=== The task ===
Starting with the line that has "- ✅ Added complete", retype each line down to the end of the entries below, without leaving any out or adding any.

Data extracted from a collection
───
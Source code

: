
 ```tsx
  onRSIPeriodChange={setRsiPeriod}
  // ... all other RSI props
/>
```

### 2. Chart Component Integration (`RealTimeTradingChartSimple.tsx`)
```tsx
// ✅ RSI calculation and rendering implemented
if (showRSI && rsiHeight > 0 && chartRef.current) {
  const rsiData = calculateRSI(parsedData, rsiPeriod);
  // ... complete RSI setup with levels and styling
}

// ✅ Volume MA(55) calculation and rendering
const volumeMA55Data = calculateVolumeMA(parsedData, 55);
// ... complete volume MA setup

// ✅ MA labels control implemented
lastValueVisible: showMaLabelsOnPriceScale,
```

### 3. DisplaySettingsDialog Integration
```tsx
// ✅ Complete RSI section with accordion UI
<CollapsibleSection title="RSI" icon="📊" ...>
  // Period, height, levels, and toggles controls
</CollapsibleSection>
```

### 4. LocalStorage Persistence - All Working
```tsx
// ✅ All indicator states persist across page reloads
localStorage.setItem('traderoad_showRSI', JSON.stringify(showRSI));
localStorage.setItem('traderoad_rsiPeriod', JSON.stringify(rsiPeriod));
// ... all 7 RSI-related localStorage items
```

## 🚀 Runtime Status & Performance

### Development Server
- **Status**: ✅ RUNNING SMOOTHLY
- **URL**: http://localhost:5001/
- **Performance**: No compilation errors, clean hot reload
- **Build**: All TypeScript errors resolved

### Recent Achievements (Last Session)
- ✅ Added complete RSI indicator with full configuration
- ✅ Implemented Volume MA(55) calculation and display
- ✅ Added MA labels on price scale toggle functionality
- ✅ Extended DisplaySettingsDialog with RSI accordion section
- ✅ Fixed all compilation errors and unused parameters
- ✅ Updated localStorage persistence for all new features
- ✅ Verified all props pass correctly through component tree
───
=== Response to this exercise ===
- ✅ Added complete RSI indicator with full configuration
- ✅ Implemented Volume MA(55) calculation and display
- ✅ Added MA labels on price scale toggle functionality
- ✅ Extended DisplaySettingsDialog with RSI accordion section
- ✅ Fixed all compilation errors and unused parameters
- ✅ Updated localStorage persistence for all new features
- ✅ Verified all props pass correctly through component tree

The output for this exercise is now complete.